Ucapan Susan terpotong saat tangan besar itu kembali menyentuhnya. Tapi kali ini tangan mungilnya di tarik hingga mau tidak mau dia berdiri karena tarikan itu.

“Kau akan membawaku ke mana?!” tanya Susan yang kembali ketakutan. Dia bahkan mencoba menarik tanganya dari tangan pria yang menariknya itu. Tetapi, tenaganya tidak mampu melawan tenaga besar dari pria asing itu.

Beberapa menit Susan menunggu, tetapi tidak ada jawaban apa pun yang di dengarnya. “Lepaskan aku!” teriak Susan saat mendengar pintu terbuka dan tertutup kembali, bahkan dia mendengar suara kunci yang mungkin jika dia menebak, pria itu sengaja mengunci mereka berdua di sebuah ruangan.

“Lepaskan ak—”

“Apa kau tidak bisa diam!” potong pria itu dingin.

Susan mematung, bagaimana pria itu bisa tiba-tiba berubah dalam sekejam. Beberapa menit lalu suaranya terdengar seksi di telinga Susan. Tetapi tiba-tiba berubah menjadi sangat dingin.

Baiklah Susan tidak bisa memungkiri bahwa suara pria yang menariknya ini terdengar seksi. Wajar bukan, walaupun tubuhnya mungil tetapi umurnya sudah sembilan belas tahun, jadi dia bisa membedakan hal-hal seperti itu.

Pria itu kembali menariknya dan sedikit mendorongnya hingga tubuhnya jatuh ke benda empuk yang diyakininya adalah kasur.

Sadar dengan pemikirannya, Susan lagi-lagi merasa takut. Dia sudah bersiap untuk protes, tetapi terpotong ketika lagi-lagi pria itu berujar dingin.

“Diam atau aku akan menyeretmu bersamaku saat ini juga.”

Benar saja. Susan seketika bungkam tidak berani mengeluarkan sepatah kata pun. Tubuhnya bahkan tidak bergerak, masih dengan posisi terbaring karena dorongan pria itu.

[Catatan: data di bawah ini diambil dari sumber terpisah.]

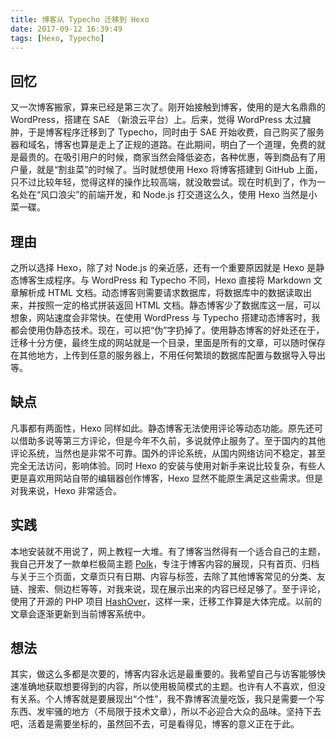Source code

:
 ```yaml
---
title: 博客从 Typecho 迁移到 Hexo
date: 2017-09-12 16:39:49
tags: [Hexo, Typecho]
---
```


## 回忆
又一次博客搬家，算来已经是第三次了。刚开始接触到博客，使用的是大名鼎鼎的 WordPress，搭建在 SAE （新浪云平台）上。后来，觉得 WordPress 太过臃肿，于是博客程序迁移到了 Typecho，同时由于 SAE 开始收费，自己购买了服务器和域名，博客也算是走上了正规的道路。在此期间，明白了一个道理，免费的就是最贵的。在吸引用户的时候，商家当然会降低姿态，各种优惠，等到商品有了用户量，就是“割韭菜”的时候了。当时就想使用 Hexo 将博客搭建到 GitHub 上面，只不过比较年轻，觉得这样的操作比较高端，就没敢尝试。现在时机到了，作为一名处在“风口浪尖”的前端开发，和 Node.js 打交道这么久，使用 Hexo 当然是小菜一碟。

## 理由
之所以选择 Hexo，除了对 Node.js 的亲近感，还有一个重要原因就是 Hexo 是静态博客生成程序。与 WordPress 和 Typecho 不同，Hexo 直接将 Markdown 文章解析成 HTML 文档。动态博客则需要请求数据库，将数据库中的数据读取出来，并按照一定的格式拼装返回 HTML 文档。静态博客少了数据库这一层，可以想象，网站速度会非常快。在使用 WordPress 与 Typecho 搭建动态博客时，我都会使用伪静态技术。现在，可以把“伪”字扔掉了。使用静态博客的好处还在于，迁移十分方便，最终生成的网站就是一个目录，里面是所有的文章，可以随时保存在其他地方，上传到任意的服务器上，不用任何繁琐的数据库配置与数据导入导出等。

## 缺点
凡事都有两面性，Hexo 同样如此。静态博客无法使用评论等动态功能。原先还可以借助多说等第三方评论，但是今年不久前，多说就停止服务了。至于国内的其他评论系统，当然也是非常不可靠。国外的评论系统，从国内网络访问不稳定，甚至完全无法访问，影响体验。同时 Hexo 的安装与使用对新手来说比较复杂，有些人更是喜欢用网站自带的编辑器创作博客，Hexo 显然不能原生满足这些需求。但是对我来说，Hexo 非常适合。

## 实践
本地安装就不用说了，网上教程一大堆。有了博客当然得有一个适合自己的主题，我自己开发了一款单栏极简主题 [Polk](https://github.com/chunqiuyiyu/hexo-theme-polk)，专注于博客内容的展现，只有首页、归档与关于三个页面，文章页只有日期、内容与标签，去除了其他博客常见的分类、友链、搜索、侧边栏等等，对我来说，现在展示出来的内容已经足够了。至于评论，使用了开源的 PHP 项目 [HashOver](https://github.com/jacobwb/hashover-next)，这样一来，迁移工作算是大体完成。以前的文章会逐渐更新到当前博客系统中。

## 想法
其实，做这么多都是次要的，博客内容永远是最重要的。我希望自己与访客能够快速准确地获取想要得到的内容，所以使用极简模式的主题。也许有人不喜欢，但没有关系。个人博客就是要展现出“个性”，我不靠博客流量吃饭，我只是需要一个写东西、发牢骚的地方（不局限于技术文章），所以不必迎合大众的品味。坚持下去吧，活着是需要坐标的，虽然回不去，可是看得见，博客的意义正在于此。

Lama terdiam, tiba-tiba suara langkah kaki semakin menjauh dari pendengaran Susan. Refleks dia menghembuskan napasnya sedikit tenang. Mungkin pria itu berubah pikiran dan tidak akan menyentuhnya.

‘Syukurlah’ batinnya.

Tetapi kemudian suara cucuran air terdengar tidak jauh dari tempat Susan saat ini. Dia bisa pastikan bahwa pria itu sedang mandi saat ini. Mungkin dia baru pulang kerja dan ingin menyegarkan badannya, pikir Susan dalam hati.

Satu pikiran kemudian terlintas dalam kepala Susan. Apa yang akan di lakukan pria itu setelah selesai mandi?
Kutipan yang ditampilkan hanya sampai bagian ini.